Why batches, not row-by-row¶
Processing one paste at a time means: - One Postgres query per paste - One S3 delete call per paste - One Redis delete call per paste
At 1M expirations per day, that's 1M individual S3 API calls. S3 charges per API call. More importantly, at ~10ms per S3 call, processing 1M pastes sequentially takes ~3 hours just on S3 round trips alone.
Batch processing collapses this: - One Postgres query fetches 1000 expired rows - One S3 batch delete removes up to 1000 objects in a single API call (S3 native batch delete API) - One Redis pipeline deletes 1000 keys in a single round trip
The same work happens in a fraction of the time at a fraction of the cost.

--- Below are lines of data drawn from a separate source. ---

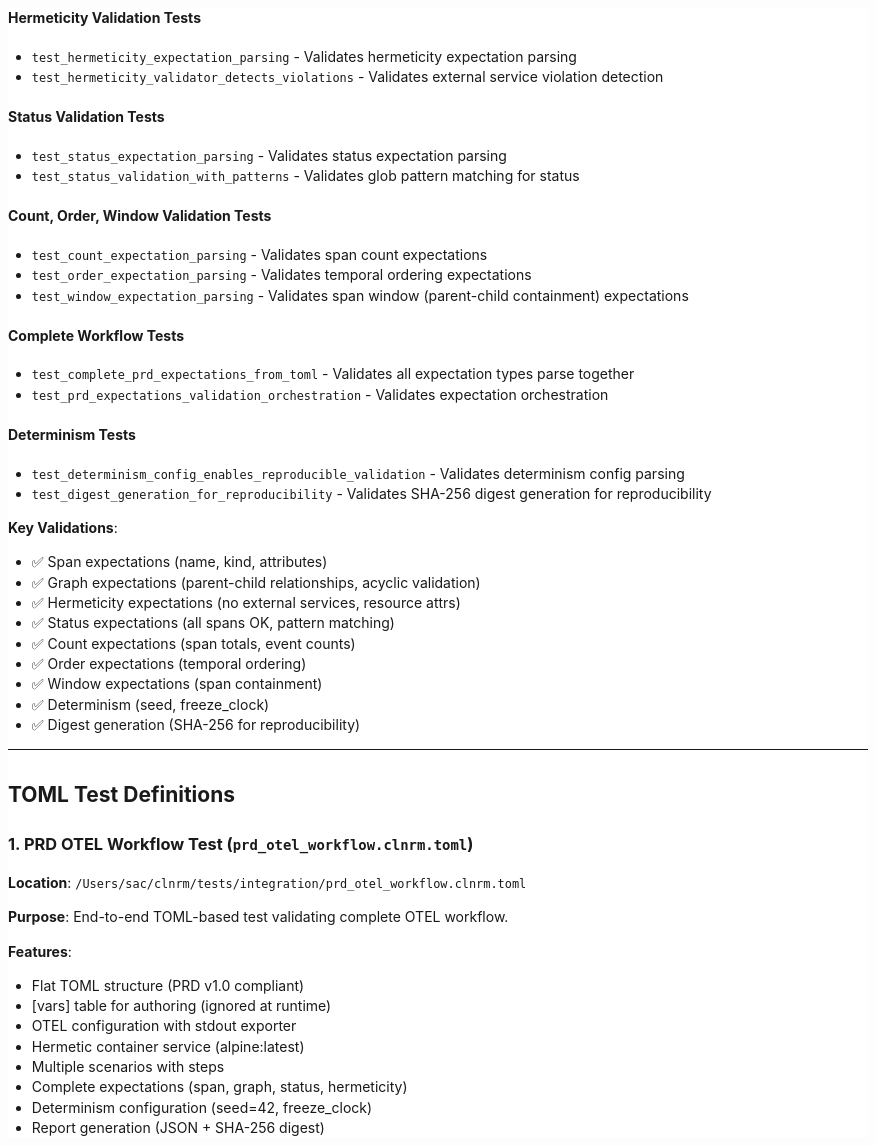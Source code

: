 #### Hermeticity Validation Tests
- `test_hermeticity_expectation_parsing` - Validates hermeticity expectation parsing
- `test_hermeticity_validator_detects_violations` - Validates external service violation detection

#### Status Validation Tests
- `test_status_expectation_parsing` - Validates status expectation parsing
- `test_status_validation_with_patterns` - Validates glob pattern matching for status

#### Count, Order, Window Validation Tests
- `test_count_expectation_parsing` - Validates span count expectations
- `test_order_expectation_parsing` - Validates temporal ordering expectations
- `test_window_expectation_parsing` - Validates span window (parent-child containment) expectations

#### Complete Workflow Tests
- `test_complete_prd_expectations_from_toml` - Validates all expectation types parse together
- `test_prd_expectations_validation_orchestration` - Validates expectation orchestration

#### Determinism Tests
- `test_determinism_config_enables_reproducible_validation` - Validates determinism config parsing
- `test_digest_generation_for_reproducibility` - Validates SHA-256 digest generation for reproducibility

**Key Validations**:
- ✅ Span expectations (name, kind, attributes)
- ✅ Graph expectations (parent-child relationships, acyclic validation)
- ✅ Hermeticity expectations (no external services, resource attrs)
- ✅ Status expectations (all spans OK, pattern matching)
- ✅ Count expectations (span totals, event counts)
- ✅ Order expectations (temporal ordering)
- ✅ Window expectations (span containment)
- ✅ Determinism (seed, freeze_clock)
- ✅ Digest generation (SHA-256 for reproducibility)

---

## TOML Test Definitions

### 1. PRD OTEL Workflow Test (`prd_otel_workflow.clnrm.toml`)

**Location**: `/Users/sac/clnrm/tests/integration/prd_otel_workflow.clnrm.toml`

**Purpose**: End-to-end TOML-based test validating complete OTEL workflow.

**Features**:
- Flat TOML structure (PRD v1.0 compliant)
- [vars] table for authoring (ignored at runtime)
- OTEL configuration with stdout exporter
- Hermetic container service (alpine:latest)
- Multiple scenarios with steps
- Complete expectations (span, graph, status, hermeticity)
- Determinism configuration (seed=42, freeze_clock)
- Report generation (JSON + SHA-256 digest)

The full cleanup flow per batch¶
1. SELECT short_code, content_hash FROM pastes
WHERE expires_at < now()
AND status = 'NOT_EXPIRED'
LIMIT 1000
2. For each row:
→ UPDATE content SET ref_count = ref_count - 1
WHERE content_hash = ?
3. Collect content_hashes where ref_count = 0 after decrement
4. If any ref_count = 0:
→ S3 batch delete (up to 1000 objects in one API call)
→ DELETE FROM content WHERE content_hash IN (...)
5. DELETE FROM pastes WHERE short_code IN (...)
6. Redis pipeline: DEL shortCode1 shortCode2 ... shortCode1000
Why ref_count matters¶
Multiple paste rows can point to the same S3 object — the dedup mechanism ensures identical content is stored once. ref_count tracks how many paste rows reference that content.
You only delete from S3 and the content table when ref_count hits 0. If two pastes share the same content and one expires, the S3 object stays — the other paste still needs it.
Paste A (expires today) → content_hash: abc123, ref_count: 2
Paste B (expires next month) → content_hash: abc123
Cleanup runs:
Decrement ref_count for abc123 → ref_count = 1
ref_count != 0 → do NOT delete S3 object
Delete pastes row for Paste A only
Only when Paste B also expires and ref_count drops to 0 does the S3 object get deleted.
Redis invalidation¶
The cleanup job deletes Redis keys for all expired shortCodes in the batch, regardless of whether the content was actually in Redis. Redis DEL on a non-existent key is a no-op — safe to call unconditionally.
This ensures no stale cached content survives past expiry.